Dataset records
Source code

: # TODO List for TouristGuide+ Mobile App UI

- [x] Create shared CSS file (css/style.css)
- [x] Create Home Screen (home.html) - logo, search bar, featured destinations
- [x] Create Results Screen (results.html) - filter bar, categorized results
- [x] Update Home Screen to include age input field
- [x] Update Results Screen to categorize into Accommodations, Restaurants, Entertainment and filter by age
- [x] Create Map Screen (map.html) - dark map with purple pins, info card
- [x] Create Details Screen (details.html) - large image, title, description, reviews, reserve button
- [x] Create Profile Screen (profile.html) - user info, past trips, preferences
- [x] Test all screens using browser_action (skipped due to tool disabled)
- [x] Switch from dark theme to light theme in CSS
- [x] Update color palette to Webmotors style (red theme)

DIRECTIONS
Reproduce each entry above character for character.

RESULT OF THIS TASK
Source code

: # TODO List for TouristGuide+ Mobile App UI

- [x] Create shared CSS file (css/style.css)
- [x] Create Home Screen (home.html) - logo, search bar, featured destinations
- [x] Create Results Screen (results.html) - filter bar, categorized results
- [x] Update Home Screen to include age input field
- [x] Update Results Screen to categorize into Accommodations, Restaurants, Entertainment and filter by age
- [x] Create Map Screen (map.html) - dark map with purple pins, info card
- [x] Create Details Screen (details.html) - large image, title, description, reviews, reserve button
- [x] Create Profile Screen (profile.html) - user info, past trips, preferences
- [x] Test all screens using browser_action (skipped due to tool disabled)
- [x] Switch from dark theme to light theme in CSS
- [x] Update color palette to Webmotors style (red theme)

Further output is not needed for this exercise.